**WHAT YOU ARE ASKED TO DO:** Each entry below must come back exactly as written, without its pictures.

──────── RECORDS TO USE ────────

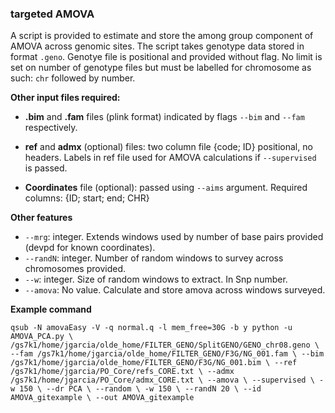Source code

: ### targeted AMOVA

A script is provided to estimate and store the among group component of AMOVA 
across genomic sites. The script takes genotype data stored in format `.geno`.
Genotye file is positional and provided without flag. No limit is set on number of 
genotype files but must be labelled for chromosome as such: `chr` followed by number.


**Other input files required:**

- **.bim** and **.fam** files (plink format) indicated by flags `--bim` and `--fam` respectively.

- **ref** and **admx** (optional) files: two column file {code; ID} positional, no headers. Labels in ref file used for 
AMOVA calculations if `--supervised` is passed.

- **Coordinates** file (optional): passed using `--aims` argument. Required columns: {ID; start; end; CHR}


**Other features**
- `--mrg`: integer. Extends windows used by number of base pairs provided (devpd for known coordinates). 
- `--randN`: integer. Number of random windows to survey across chromosomes provided. 
- `--w`: integer. Size of random windows to extract. In Snp number.
- `--amova`: No value. Calculate and store amova across windows surveyed.


**Example command**

`
qsub -N amovaEasy -V -q normal.q -l mem_free=30G -b y python -u AMOVA_PCA.py \
/gs7k1/home/jgarcia/olde_home/FILTER_GENO/SplitGENO/GENO_chr08.geno \
--fam /gs7k1/home/jgarcia/olde_home/FILTER_GENO/F3G/NG_001.fam \
--bim /gs7k1/home/jgarcia/olde_home/FILTER_GENO/F3G/NG_001.bim \
--ref /gs7k1/home/jgarcia/PO_Core/refs_CORE.txt \
--admx /gs7k1/home/jgarcia/PO_Core/admx_CORE.txt \
--amova \
--supervised \
-w 150 \
--dr PCA \
--random \
-w 150 \
--randN 20 \
--id AMOVA_gitexample \
--out AMOVA_gitexample
`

────────

**EXPECTED ANSWER:**
Source code

: ### targeted AMOVA

A script is provided to estimate and store the among group component of AMOVA 
across genomic sites. The script takes genotype data stored in format `.geno`.
Genotye file is positional and provided without flag. No limit is set on number of 
genotype files but must be labelled for chromosome as such: `chr` followed by number.


**Other input files required:**

- **.bim** and **.fam** files (plink format) indicated by flags `--bim` and `--fam` respectively.

- **ref** and **admx** (optional) files: two column file {code; ID} positional, no headers. Labels in ref file used for 
AMOVA calculations if `--supervised` is passed.

- **Coordinates** file (optional): passed using `--aims` argument. Required columns: {ID; start; end; CHR}


**Other features**
- `--mrg`: integer. Extends windows used by number of base pairs provided (devpd for known coordinates). 
- `--randN`: integer. Number of random windows to survey across chromosomes provided. 
- `--w`: integer. Size of random windows to extract. In Snp number.
- `--amova`: No value. Calculate and store amova across windows surveyed.


**Example command**

`
qsub -N amovaEasy -V -q normal.q -l mem_free=30G -b y python -u AMOVA_PCA.py \
/gs7k1/home/jgarcia/olde_home/FILTER_GENO/SplitGENO/GENO_chr08.geno \
--fam /gs7k1/home/jgarcia/olde_home/FILTER_GENO/F3G/NG_001.fam \
--bim /gs7k1/home/jgarcia/olde_home/FILTER_GENO/F3G/NG_001.bim \
--ref /gs7k1/home/jgarcia/PO_Core/refs_CORE.txt \
--admx /gs7k1/home/jgarcia/PO_Core/admx_CORE.txt \
--amova \
--supervised \
-w 150 \
--dr PCA \
--random \
-w 150 \
--randN 20 \
--id AMOVA_gitexample \
--out AMOVA_gitexample
`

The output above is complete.